“We haven’t redefined her; we’re just fleshing her out a lot,” Ginnifer Goodwin said, a twinkle in her eyes, when LA TV Insider Examiner sat down with her to discuss her iconic role as Snow White in ABC’s Once Upon A Time.
Through the Disney fairy-tale we, and inevitably you, grew up with painted one very specific portrait of the princess, it was limited to space and time, and over the course of this television season, we will get to see her as a more fully formed woman. A woman who isn’t afraid to get her hands dirty and who knows what needs to be done to save the good of her land. She’s a little more active than we’ve seen her before, but perhaps more importantly, her relationships with her fellow fairy-tale characters are much more complex.
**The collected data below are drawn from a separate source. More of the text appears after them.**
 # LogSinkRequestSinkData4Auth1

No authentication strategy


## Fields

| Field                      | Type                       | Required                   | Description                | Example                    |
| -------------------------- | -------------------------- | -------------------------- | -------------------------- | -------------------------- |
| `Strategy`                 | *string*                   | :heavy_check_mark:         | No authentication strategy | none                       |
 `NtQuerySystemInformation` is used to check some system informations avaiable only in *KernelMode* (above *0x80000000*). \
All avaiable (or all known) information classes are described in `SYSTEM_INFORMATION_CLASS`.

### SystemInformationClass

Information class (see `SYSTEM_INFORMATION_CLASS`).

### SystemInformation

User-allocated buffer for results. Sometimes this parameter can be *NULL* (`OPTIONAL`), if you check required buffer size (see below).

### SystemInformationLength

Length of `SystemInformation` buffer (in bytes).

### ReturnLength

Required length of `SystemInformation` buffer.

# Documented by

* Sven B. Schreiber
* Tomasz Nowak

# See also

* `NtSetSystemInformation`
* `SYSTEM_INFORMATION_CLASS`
“Once we got into things and started exploring what her backstory might be, it occurred to me as I was inspired by many of the things that I was reading that maybe Snow White was suffering from many of the flaws and inefficiencies that her stepmother suffers from. Maybe she really is vain; maybe she really is prideful; maybe she really was competing for the attention of her father, which could have been a little bit inappropriate. And those things are all justifiable in the story. And I started thinking about things, and she’s a princess, and there would be a sense of entitlement that comes with that and a lack of social experience,” Goodwin explained.
Goodwin believes Snow White is not a “girl’s girl” in this telling of the tale, despite having Cinderella (Jessy Schram) has a friend. It makes sense; after all, we saw her bond with the Seven Dwarfs (all male), but never any other princesses. A great part of Once Upon A Time is the tension between the women of the land; they all have the potential and the power to rule, if they choose to tap into it, and that may put them at odds with each other, past “just” competing for someone’s affection. In the fairy-tale world of Once Upon A Time, Snow White and the Evil Queen (Lana Parrilla) are at odds as we always knew they would be, but so are their Storybrooke counterparts, Mary Margaret and Regina.
“I think the dynamic between Regina and Mary Margaret– it’s really fun and challenging and interesting to me from the outside because we created Mary Margaret based on an amalgamation of characterizations we thought the Evil Queen would want Mary Margaret to have, and so that relationship was really based on Mary Margaret’s fear of Regina,” Goodwin offered. “And you know, there are times because of this influence that Mary Margaret finds the urge to stand up to Regina, but she’s still not at a point where she can follow through. She’s just not strong enough.”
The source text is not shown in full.